= REQUIRED ACTION =
Exactly the lines from the opening of the records through the line containing "community. Want something" should be copied, with both included.
======== RECORDS FOR THIS TASK
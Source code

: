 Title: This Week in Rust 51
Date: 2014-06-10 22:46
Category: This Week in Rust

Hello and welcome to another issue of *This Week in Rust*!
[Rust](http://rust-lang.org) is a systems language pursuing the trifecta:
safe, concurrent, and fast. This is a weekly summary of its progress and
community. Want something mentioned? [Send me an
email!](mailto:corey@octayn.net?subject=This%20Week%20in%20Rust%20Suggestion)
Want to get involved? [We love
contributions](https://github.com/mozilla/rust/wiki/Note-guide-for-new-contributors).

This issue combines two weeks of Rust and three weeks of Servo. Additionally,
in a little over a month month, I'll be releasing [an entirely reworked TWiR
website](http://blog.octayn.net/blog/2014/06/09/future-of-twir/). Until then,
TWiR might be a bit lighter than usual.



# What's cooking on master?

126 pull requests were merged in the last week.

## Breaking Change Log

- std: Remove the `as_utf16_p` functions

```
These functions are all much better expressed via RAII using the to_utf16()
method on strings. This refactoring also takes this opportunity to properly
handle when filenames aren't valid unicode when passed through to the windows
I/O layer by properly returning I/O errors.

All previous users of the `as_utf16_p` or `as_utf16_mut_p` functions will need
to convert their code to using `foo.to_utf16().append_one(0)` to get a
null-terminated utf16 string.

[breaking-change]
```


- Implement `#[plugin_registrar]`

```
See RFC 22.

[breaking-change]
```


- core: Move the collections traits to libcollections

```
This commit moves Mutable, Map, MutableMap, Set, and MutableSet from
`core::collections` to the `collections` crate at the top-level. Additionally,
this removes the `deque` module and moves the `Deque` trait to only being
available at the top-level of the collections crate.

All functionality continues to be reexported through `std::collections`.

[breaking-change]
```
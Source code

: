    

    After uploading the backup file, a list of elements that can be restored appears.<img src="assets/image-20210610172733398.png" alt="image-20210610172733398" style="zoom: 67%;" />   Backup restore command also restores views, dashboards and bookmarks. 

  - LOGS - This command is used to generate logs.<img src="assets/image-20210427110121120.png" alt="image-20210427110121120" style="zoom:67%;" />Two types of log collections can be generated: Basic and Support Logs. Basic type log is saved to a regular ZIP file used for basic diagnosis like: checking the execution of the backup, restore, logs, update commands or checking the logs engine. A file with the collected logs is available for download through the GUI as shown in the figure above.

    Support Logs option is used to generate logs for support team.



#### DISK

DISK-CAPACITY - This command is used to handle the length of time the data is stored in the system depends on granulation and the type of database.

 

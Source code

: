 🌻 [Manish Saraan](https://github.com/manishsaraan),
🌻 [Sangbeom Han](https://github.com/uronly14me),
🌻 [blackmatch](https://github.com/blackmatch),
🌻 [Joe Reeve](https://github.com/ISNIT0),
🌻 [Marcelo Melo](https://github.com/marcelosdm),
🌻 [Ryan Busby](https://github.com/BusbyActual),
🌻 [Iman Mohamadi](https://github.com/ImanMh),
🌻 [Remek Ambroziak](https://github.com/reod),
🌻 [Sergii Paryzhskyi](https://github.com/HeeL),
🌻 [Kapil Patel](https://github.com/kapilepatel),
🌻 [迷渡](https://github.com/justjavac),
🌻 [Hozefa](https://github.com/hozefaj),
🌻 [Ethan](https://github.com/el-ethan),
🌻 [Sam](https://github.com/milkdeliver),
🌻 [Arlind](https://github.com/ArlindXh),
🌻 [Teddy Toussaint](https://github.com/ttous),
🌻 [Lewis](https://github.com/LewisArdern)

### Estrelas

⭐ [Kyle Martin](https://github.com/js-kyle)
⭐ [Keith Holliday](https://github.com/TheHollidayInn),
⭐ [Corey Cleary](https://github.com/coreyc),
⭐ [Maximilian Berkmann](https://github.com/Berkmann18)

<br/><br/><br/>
================
= RESPONSE BELOW =
Source code

: Title: This Week in Rust 51
Date: 2014-06-10 22:46
Category: This Week in Rust

Hello and welcome to another issue of *This Week in Rust*!
[Rust](http://rust-lang.org) is a systems language pursuing the trifecta:
safe, concurrent, and fast. This is a weekly summary of its progress and
community. Want something mentioned? [Send me an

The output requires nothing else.